#### Work item
Scan the records beneath this line for the line holding "string 등이 있습니다." and the line holding "- Feel free", then transcribe exactly those two and all lines between.
**** Task material
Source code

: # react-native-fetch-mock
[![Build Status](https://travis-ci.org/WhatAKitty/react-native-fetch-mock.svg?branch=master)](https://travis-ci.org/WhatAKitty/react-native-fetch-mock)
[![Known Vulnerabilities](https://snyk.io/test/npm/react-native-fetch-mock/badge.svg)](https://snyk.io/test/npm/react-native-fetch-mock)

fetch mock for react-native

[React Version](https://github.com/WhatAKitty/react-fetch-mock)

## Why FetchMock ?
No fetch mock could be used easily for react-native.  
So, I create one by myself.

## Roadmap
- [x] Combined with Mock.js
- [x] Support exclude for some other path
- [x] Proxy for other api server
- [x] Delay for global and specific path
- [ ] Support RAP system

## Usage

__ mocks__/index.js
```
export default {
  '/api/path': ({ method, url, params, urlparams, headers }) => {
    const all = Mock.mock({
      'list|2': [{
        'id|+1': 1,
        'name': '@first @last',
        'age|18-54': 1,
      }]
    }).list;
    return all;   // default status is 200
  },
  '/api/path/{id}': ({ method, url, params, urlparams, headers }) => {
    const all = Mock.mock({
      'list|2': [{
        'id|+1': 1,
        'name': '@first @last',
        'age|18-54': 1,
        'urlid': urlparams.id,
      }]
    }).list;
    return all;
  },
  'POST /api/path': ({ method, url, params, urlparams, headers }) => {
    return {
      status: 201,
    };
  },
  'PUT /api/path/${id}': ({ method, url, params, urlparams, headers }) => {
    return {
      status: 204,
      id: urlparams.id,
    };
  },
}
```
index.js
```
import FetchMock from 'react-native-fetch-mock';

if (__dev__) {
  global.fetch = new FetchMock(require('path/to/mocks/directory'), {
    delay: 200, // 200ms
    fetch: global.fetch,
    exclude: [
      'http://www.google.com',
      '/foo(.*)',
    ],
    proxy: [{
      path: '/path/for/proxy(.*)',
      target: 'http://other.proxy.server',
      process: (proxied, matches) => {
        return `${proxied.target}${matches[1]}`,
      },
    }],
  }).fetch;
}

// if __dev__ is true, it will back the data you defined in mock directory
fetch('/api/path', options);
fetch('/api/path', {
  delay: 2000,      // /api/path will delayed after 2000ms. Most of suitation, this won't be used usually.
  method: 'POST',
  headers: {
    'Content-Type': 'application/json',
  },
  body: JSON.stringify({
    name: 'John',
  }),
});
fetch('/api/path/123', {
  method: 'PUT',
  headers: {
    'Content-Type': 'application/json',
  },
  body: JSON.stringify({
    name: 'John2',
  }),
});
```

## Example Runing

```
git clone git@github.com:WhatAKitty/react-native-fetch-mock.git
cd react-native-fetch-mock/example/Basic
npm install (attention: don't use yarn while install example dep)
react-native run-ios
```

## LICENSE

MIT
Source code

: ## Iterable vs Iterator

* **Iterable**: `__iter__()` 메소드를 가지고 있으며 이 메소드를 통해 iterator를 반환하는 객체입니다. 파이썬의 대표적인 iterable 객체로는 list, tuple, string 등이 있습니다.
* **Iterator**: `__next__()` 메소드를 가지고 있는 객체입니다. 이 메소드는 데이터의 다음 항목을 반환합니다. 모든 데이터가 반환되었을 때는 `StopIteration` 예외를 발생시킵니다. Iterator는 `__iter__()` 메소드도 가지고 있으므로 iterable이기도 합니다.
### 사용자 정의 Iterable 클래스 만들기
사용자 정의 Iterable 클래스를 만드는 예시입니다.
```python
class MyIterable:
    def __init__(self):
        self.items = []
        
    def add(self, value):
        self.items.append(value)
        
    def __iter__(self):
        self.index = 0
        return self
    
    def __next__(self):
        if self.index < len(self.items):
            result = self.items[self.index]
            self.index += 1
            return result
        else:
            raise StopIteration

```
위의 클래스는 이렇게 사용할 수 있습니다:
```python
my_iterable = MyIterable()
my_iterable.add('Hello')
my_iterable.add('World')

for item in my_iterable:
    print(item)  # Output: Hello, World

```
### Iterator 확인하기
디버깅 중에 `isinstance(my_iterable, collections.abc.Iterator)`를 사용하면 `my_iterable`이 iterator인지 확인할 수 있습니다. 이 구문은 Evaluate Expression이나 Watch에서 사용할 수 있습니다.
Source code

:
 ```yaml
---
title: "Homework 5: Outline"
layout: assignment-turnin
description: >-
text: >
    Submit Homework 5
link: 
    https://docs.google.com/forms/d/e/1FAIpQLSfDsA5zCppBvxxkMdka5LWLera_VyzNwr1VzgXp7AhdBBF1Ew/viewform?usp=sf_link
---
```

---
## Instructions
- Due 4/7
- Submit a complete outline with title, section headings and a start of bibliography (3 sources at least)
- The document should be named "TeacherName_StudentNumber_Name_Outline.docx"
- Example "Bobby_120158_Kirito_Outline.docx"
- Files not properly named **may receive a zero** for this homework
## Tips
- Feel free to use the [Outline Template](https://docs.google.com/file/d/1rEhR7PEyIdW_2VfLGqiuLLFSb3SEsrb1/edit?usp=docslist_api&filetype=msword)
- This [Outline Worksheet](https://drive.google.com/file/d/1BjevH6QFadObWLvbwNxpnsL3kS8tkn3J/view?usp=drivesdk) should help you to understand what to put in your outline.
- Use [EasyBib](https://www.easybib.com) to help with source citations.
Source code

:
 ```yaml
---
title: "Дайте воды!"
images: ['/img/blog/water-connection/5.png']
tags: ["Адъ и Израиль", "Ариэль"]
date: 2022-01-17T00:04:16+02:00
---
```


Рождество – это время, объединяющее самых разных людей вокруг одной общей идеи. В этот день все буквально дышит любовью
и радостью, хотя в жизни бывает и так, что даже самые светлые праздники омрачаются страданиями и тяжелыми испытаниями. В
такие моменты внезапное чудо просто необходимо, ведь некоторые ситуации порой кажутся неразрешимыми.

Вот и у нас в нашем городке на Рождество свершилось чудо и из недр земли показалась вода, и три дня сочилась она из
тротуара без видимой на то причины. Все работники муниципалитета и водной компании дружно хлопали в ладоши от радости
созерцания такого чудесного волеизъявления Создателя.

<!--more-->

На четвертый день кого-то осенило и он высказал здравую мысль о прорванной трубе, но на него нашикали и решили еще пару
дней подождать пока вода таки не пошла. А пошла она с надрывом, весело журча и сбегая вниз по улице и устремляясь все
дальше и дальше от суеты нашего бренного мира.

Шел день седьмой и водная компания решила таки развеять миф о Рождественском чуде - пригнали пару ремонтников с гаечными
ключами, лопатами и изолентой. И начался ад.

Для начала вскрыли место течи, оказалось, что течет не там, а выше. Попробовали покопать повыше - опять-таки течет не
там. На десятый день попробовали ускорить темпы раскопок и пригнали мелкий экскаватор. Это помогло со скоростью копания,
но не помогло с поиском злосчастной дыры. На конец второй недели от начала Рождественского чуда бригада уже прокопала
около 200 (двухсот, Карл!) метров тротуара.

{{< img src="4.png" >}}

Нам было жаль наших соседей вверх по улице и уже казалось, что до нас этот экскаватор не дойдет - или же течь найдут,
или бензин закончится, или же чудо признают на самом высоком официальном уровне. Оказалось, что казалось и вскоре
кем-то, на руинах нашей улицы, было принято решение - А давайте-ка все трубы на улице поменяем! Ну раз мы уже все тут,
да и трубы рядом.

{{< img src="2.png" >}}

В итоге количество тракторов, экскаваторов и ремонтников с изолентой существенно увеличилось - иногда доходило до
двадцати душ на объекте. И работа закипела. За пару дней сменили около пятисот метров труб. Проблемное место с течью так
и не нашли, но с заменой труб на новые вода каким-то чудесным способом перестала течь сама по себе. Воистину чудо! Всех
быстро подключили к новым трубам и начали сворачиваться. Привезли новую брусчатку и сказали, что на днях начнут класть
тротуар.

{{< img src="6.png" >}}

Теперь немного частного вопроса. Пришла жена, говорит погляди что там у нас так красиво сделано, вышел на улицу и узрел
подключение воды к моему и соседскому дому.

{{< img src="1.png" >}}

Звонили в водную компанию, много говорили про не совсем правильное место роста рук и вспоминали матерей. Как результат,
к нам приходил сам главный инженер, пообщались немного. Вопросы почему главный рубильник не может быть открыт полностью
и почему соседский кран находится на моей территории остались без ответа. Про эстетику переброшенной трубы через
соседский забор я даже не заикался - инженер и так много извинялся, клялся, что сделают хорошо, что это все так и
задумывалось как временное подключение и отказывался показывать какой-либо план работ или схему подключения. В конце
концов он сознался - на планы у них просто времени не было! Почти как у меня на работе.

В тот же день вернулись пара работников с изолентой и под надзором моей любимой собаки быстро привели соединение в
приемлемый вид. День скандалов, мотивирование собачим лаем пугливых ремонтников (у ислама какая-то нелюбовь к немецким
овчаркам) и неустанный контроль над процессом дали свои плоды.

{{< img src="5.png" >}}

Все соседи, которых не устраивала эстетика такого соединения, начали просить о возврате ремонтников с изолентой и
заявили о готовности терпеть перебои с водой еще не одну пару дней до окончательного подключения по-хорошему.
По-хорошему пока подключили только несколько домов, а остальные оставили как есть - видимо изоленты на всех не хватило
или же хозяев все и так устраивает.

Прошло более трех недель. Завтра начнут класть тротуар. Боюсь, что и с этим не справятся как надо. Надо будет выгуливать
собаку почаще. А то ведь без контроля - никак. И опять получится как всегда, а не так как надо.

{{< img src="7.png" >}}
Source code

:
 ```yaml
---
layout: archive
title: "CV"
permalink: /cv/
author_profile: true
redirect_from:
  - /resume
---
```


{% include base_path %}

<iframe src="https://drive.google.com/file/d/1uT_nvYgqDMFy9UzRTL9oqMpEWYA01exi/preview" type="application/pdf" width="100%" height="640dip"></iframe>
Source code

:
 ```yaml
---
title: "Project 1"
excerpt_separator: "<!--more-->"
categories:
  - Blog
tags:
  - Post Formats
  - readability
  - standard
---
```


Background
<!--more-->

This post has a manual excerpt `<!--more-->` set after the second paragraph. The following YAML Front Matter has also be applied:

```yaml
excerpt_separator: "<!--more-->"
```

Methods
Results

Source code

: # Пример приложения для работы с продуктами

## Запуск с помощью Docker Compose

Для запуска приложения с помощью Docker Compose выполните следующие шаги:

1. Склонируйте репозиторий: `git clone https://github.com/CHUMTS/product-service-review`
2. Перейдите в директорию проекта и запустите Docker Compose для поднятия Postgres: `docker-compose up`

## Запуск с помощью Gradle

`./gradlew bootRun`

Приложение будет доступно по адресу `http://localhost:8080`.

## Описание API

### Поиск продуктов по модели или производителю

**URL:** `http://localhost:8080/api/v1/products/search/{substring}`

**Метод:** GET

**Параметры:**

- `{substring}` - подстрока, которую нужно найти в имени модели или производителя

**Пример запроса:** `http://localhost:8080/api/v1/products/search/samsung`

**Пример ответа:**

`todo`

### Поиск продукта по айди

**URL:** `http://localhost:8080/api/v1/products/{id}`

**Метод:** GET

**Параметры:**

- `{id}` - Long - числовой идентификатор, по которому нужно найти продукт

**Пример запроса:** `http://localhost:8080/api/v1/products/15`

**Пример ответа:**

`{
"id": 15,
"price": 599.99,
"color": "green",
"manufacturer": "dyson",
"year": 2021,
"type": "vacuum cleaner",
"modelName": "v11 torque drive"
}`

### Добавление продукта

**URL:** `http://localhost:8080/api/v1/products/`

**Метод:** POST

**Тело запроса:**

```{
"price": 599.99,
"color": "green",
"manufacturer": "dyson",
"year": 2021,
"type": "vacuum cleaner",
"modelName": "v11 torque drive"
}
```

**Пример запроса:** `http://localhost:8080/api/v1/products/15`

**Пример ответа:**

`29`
********
#### Output for this exercise
* **Iterable**: `__iter__()` 메소드를 가지고 있으며 이 메소드를 통해 iterator를 반환하는 객체입니다. 파이썬의 대표적인 iterable 객체로는 list, tuple, string 등이 있습니다.
* **Iterator**: `__next__()` 메소드를 가지고 있는 객체입니다. 이 메소드는 데이터의 다음 항목을 반환합니다. 모든 데이터가 반환되었을 때는 `StopIteration` 예외를 발생시킵니다. Iterator는 `__iter__()` 메소드도 가지고 있으므로 iterable이기도 합니다.
### 사용자 정의 Iterable 클래스 만들기
사용자 정의 Iterable 클래스를 만드는 예시입니다.
```python
class MyIterable:
    def __init__(self):
        self.items = []
        
    def add(self, value):
        self.items.append(value)
        
    def __iter__(self):
        self.index = 0
        return self
    
    def __next__(self):
        if self.index < len(self.items):
            result = self.items[self.index]
            self.index += 1
            return result
        else:
            raise StopIteration

```
위의 클래스는 이렇게 사용할 수 있습니다:
```python
my_iterable = MyIterable()
my_iterable.add('Hello')
my_iterable.add('World')

for item in my_iterable:
    print(item)  # Output: Hello, World

```
### Iterator 확인하기
디버깅 중에 `isinstance(my_iterable, collections.abc.Iterator)`를 사용하면 `my_iterable`이 iterator인지 확인할 수 있습니다. 이 구문은 Evaluate Expression이나 Watch에서 사용할 수 있습니다.
Source code

:
 ```yaml
---
title: "Homework 5: Outline"
layout: assignment-turnin
description: >-
text: >
    Submit Homework 5
link: 
    https://docs.google.com/forms/d/e/1FAIpQLSfDsA5zCppBvxxkMdka5LWLera_VyzNwr1VzgXp7AhdBBF1Ew/viewform?usp=sf_link
---
```

---
## Instructions
- Due 4/7
- Submit a complete outline with title, section headings and a start of bibliography (3 sources at least)
- The document should be named "TeacherName_StudentNumber_Name_Outline.docx"
- Example "Bobby_120158_Kirito_Outline.docx"
- Files not properly named **may receive a zero** for this homework
## Tips
- Feel free to use the [Outline Template](https://docs.google.com/file/d/1rEhR7PEyIdW_2VfLGqiuLLFSb3SEsrb1/edit?usp=docslist_api&filetype=msword)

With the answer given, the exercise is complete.